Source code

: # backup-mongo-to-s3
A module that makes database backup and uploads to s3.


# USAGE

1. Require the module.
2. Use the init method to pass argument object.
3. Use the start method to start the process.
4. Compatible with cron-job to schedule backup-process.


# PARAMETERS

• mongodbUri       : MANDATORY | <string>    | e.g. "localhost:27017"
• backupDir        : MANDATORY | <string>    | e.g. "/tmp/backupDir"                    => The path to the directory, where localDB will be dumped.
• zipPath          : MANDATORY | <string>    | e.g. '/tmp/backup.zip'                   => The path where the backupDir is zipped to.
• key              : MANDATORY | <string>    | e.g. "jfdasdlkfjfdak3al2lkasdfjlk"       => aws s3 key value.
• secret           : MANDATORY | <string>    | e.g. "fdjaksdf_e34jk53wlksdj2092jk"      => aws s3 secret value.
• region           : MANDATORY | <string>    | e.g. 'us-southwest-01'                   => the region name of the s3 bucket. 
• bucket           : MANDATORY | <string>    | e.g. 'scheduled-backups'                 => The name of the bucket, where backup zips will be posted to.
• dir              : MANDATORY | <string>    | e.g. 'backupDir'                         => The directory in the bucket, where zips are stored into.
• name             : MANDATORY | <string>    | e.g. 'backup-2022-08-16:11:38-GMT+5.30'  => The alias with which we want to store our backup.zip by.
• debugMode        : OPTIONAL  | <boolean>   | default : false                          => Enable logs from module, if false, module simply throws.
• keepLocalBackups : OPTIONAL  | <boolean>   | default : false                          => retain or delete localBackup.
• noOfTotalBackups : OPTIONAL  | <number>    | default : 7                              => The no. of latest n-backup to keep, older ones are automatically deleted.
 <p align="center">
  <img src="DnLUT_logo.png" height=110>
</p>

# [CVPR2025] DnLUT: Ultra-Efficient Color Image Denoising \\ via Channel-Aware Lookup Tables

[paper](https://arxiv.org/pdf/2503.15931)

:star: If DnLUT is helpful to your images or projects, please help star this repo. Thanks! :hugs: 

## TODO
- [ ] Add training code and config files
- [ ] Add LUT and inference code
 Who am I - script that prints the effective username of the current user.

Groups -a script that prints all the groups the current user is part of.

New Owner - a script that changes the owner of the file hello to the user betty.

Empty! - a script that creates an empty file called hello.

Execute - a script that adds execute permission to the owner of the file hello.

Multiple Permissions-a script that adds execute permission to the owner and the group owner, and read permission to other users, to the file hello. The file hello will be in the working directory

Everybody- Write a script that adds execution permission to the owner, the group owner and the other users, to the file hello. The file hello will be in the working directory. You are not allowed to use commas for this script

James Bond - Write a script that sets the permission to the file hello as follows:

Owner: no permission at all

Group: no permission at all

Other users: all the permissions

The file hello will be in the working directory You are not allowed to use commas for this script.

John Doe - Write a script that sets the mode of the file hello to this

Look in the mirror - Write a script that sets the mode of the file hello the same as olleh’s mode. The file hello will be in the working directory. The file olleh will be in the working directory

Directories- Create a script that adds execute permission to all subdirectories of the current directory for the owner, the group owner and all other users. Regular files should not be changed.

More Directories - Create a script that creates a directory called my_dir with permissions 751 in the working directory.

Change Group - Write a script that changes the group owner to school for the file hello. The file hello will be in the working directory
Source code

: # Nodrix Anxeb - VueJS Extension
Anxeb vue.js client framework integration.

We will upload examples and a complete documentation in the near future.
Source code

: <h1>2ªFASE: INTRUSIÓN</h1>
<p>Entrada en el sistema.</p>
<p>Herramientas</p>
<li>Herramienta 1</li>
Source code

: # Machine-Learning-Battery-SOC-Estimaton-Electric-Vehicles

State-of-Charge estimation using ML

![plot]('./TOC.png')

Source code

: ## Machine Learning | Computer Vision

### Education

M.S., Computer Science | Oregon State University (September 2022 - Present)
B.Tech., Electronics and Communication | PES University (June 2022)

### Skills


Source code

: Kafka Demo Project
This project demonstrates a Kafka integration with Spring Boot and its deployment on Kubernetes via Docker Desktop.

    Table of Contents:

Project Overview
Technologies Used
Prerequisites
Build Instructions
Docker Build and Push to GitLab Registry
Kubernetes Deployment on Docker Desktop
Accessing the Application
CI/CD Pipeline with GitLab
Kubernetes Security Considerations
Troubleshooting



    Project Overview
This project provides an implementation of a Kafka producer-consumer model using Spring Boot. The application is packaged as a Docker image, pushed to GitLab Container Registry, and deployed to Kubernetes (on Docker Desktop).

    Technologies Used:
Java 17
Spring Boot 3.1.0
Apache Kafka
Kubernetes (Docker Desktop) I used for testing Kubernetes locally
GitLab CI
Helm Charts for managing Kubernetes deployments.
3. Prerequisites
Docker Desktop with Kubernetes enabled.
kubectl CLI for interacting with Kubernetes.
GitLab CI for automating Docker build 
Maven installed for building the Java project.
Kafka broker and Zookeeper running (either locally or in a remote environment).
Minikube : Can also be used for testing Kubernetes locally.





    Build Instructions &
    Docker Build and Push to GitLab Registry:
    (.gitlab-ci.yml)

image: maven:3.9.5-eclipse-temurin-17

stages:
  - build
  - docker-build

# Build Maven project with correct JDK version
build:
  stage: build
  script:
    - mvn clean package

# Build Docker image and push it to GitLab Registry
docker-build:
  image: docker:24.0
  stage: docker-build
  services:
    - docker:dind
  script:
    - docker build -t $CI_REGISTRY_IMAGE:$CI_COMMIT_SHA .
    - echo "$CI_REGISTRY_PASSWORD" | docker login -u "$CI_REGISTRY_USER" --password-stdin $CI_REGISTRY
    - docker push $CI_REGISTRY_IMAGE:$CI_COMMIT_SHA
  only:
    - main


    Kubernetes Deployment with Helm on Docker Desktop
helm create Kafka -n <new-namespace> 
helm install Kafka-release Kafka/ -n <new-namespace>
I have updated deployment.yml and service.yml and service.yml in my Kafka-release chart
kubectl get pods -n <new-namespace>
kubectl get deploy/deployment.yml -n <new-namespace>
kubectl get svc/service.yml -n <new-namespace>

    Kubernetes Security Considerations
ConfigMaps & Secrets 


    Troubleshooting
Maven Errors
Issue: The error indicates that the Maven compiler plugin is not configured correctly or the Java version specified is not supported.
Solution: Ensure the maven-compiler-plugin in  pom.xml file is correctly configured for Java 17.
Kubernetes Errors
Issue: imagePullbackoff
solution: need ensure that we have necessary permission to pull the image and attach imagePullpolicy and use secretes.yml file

Assigned task
Transcribe each entry word for word.

Response area
Source code

: # backup-mongo-to-s3
A module that makes database backup and uploads to s3.


# USAGE

1. Require the module.
2. Use the init method to pass argument object.
3. Use the start method to start the process.
4. Compatible with cron-job to schedule backup-process.


# PARAMETERS

• mongodbUri       : MANDATORY | <string>    | e.g. "localhost:27017"
• backupDir        : MANDATORY | <string>    | e.g. "/tmp/backupDir"                    => The path to the directory, where localDB will be dumped.
• zipPath          : MANDATORY | <string>    | e.g. '/tmp/backup.zip'                   => The path where the backupDir is zipped to.
• key              : MANDATORY | <string>    | e.g. "jfdasdlkfjfdak3al2lkasdfjlk"       => aws s3 key value.
• secret           : MANDATORY | <string>    | e.g. "fdjaksdf_e34jk53wlksdj2092jk"      => aws s3 secret value.
• region           : MANDATORY | <string>    | e.g. 'us-southwest-01'                   => the region name of the s3 bucket. 
• bucket           : MANDATORY | <string>    | e.g. 'scheduled-backups'                 => The name of the bucket, where backup zips will be posted to.
• dir              : MANDATORY | <string>    | e.g. 'backupDir'                         => The directory in the bucket, where zips are stored into.
• name             : MANDATORY | <string>    | e.g. 'backup-2022-08-16:11:38-GMT+5.30'  => The alias with which we want to store our backup.zip by.
• debugMode        : OPTIONAL  | <boolean>   | default : false                          => Enable logs from module, if false, module simply throws.
• keepLocalBackups : OPTIONAL  | <boolean>   | default : false                          => retain or delete localBackup.
• noOfTotalBackups : OPTIONAL  | <number>    | default : 7                              => The no. of latest n-backup to keep, older ones are automatically deleted.
 <p align="center">
  <img src="DnLUT_logo.png" height=110>
</p>

# [CVPR2025] DnLUT: Ultra-Efficient Color Image Denoising \\ via Channel-Aware Lookup Tables

[paper](https://arxiv.org/pdf/2503.15931)

:star: If DnLUT is helpful to your images or projects, please help star this repo. Thanks! :hugs: 

## TODO
- [ ] Add training code and config files
- [ ] Add LUT and inference code
 Who am I - script that prints the effective username of the current user.

Groups -a script that prints all the groups the current user is part of.

New Owner - a script that changes the owner of the file hello to the user betty.

Empty! - a script that creates an empty file called hello.

Execute - a script that adds execute permission to the owner of the file hello.

Multiple Permissions-a script that adds execute permission to the owner and the group owner, and read permission to other users, to the file hello. The file hello will be in the working directory

Everybody- Write a script that adds execution permission to the owner, the group owner and the other users, to the file hello. The file hello will be in the working directory. You are not allowed to use commas for this script

James Bond - Write a script that sets the permission to the file hello as follows:

Owner: no permission at all

Group: no permission at all

Other users: all the permissions

The file hello will be in the working directory You are not allowed to use commas for this script.

John Doe - Write a script that sets the mode of the file hello to this

Look in the mirror - Write a script that sets the mode of the file hello the same as olleh’s mode. The file hello will be in the working directory. The file olleh will be in the working directory

Directories- Create a script that adds execute permission to all subdirectories of the current directory for the owner, the group owner and all other users. Regular files should not be changed.

More Directories - Create a script that creates a directory called my_dir with permissions 751 in the working directory.

Change Group - Write a script that changes the group owner to school for the file hello. The file hello will be in the working directory
Source code

: # Nodrix Anxeb - VueJS Extension
Anxeb vue.js client framework integration.

We will upload examples and a complete documentation in the near future.
Source code

: <h1>2ªFASE: INTRUSIÓN</h1>
<p>Entrada en el sistema.</p>
<p>Herramientas</p>
<li>Herramienta 1</li>
Source code

: # Machine-Learning-Battery-SOC-Estimaton-Electric-Vehicles

State-of-Charge estimation using ML

![plot]('./TOC.png')

Source code

: ## Machine Learning | Computer Vision

### Education

M.S., Computer Science | Oregon State University (September 2022 - Present)
B.Tech., Electronics and Communication | PES University (June 2022)

### Skills


Source code

: Kafka Demo Project
This project demonstrates a Kafka integration with Spring Boot and its deployment on Kubernetes via Docker Desktop.

    Table of Contents:

Project Overview
Technologies Used
Prerequisites
Build Instructions
Docker Build and Push to GitLab Registry
Kubernetes Deployment on Docker Desktop
Accessing the Application
CI/CD Pipeline with GitLab
Kubernetes Security Considerations
Troubleshooting



    Project Overview
This project provides an implementation of a Kafka producer-consumer model using Spring Boot. The application is packaged as a Docker image, pushed to GitLab Container Registry, and deployed to Kubernetes (on Docker Desktop).

    Technologies Used:
Java 17
Spring Boot 3.1.0
Apache Kafka
Kubernetes (Docker Desktop) I used for testing Kubernetes locally
GitLab CI
Helm Charts for managing Kubernetes deployments.
3. Prerequisites
Docker Desktop with Kubernetes enabled.
kubectl CLI for interacting with Kubernetes.
GitLab CI for automating Docker build 
Maven installed for building the Java project.
Kafka broker and Zookeeper running (either locally or in a remote environment).
Minikube : Can also be used for testing Kubernetes locally.





    Build Instructions &
    Docker Build and Push to GitLab Registry:
    (.gitlab-ci.yml)

image: maven:3.9.5-eclipse-temurin-17

stages:
  - build
  - docker-build

# Build Maven project with correct JDK version
build:
  stage: build
  script:
    - mvn clean package

# Build Docker image and push it to GitLab Registry
docker-build:
  image: docker:24.0
  stage: docker-build
  services:
    - docker:dind
  script:
    - docker build -t $CI_REGISTRY_IMAGE:$CI_COMMIT_SHA .
    - echo "$CI_REGISTRY_PASSWORD" | docker login -u "$CI_REGISTRY_USER" --password-stdin $CI_REGISTRY
    - docker push $CI_REGISTRY_IMAGE:$CI_COMMIT_SHA
  only:
    - main


    Kubernetes Deployment with Helm on Docker Desktop
helm create Kafka -n <new-namespace> 
helm install Kafka-release Kafka/ -n <new-namespace>
I have updated deployment.yml and service.yml and service.yml in my Kafka-release chart
kubectl get pods -n <new-namespace>
kubectl get deploy/deployment.yml -n <new-namespace>
kubectl get svc/service.yml -n <new-namespace>

    Kubernetes Security Considerations
ConfigMaps & Secrets 


    Troubleshooting
Maven Errors
Issue: The error indicates that the Maven compiler plugin is not configured correctly or the Java version specified is not supported.
Solution: Ensure the maven-compiler-plugin in  pom.xml file is correctly configured for Java 17.
Kubernetes Errors
Issue: imagePullbackoff
solution: need ensure that we have necessary permission to pull the image and attach imagePullpolicy and use secretes.yml file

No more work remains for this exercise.